## Data for this exercise
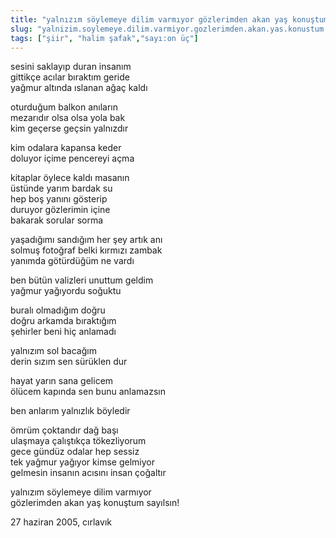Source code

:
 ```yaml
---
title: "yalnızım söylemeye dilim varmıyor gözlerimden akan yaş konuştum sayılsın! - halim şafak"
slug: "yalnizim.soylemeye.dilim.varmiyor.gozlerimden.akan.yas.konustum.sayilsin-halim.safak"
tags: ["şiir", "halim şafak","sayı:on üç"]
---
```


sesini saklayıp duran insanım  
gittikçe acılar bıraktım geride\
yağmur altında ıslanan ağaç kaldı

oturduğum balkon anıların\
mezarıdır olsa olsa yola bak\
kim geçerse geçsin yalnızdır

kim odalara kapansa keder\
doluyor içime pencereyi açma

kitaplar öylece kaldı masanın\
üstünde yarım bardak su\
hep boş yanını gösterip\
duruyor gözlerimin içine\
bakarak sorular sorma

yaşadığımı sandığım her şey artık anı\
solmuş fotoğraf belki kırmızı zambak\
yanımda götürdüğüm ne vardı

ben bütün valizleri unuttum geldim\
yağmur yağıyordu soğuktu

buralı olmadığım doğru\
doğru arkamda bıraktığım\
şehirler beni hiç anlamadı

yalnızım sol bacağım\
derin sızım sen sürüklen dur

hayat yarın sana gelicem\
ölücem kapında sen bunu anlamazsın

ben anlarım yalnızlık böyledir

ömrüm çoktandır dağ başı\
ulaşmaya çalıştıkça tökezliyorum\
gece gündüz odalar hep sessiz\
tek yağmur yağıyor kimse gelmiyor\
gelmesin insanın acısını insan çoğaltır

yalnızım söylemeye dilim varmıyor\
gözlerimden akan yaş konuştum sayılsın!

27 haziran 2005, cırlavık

## Task
Gather all lines from the records above in which "akan" appears.

## Answer for the task
title: "yalnızım söylemeye dilim varmıyor gözlerimden akan yaş konuştum sayılsın! - halim şafak"
slug: "yalnizim.soylemeye.dilim.varmiyor.gozlerimden.akan.yas.konustum.sayilsin-halim.safak"
gözlerimden akan yaş konuştum sayılsın!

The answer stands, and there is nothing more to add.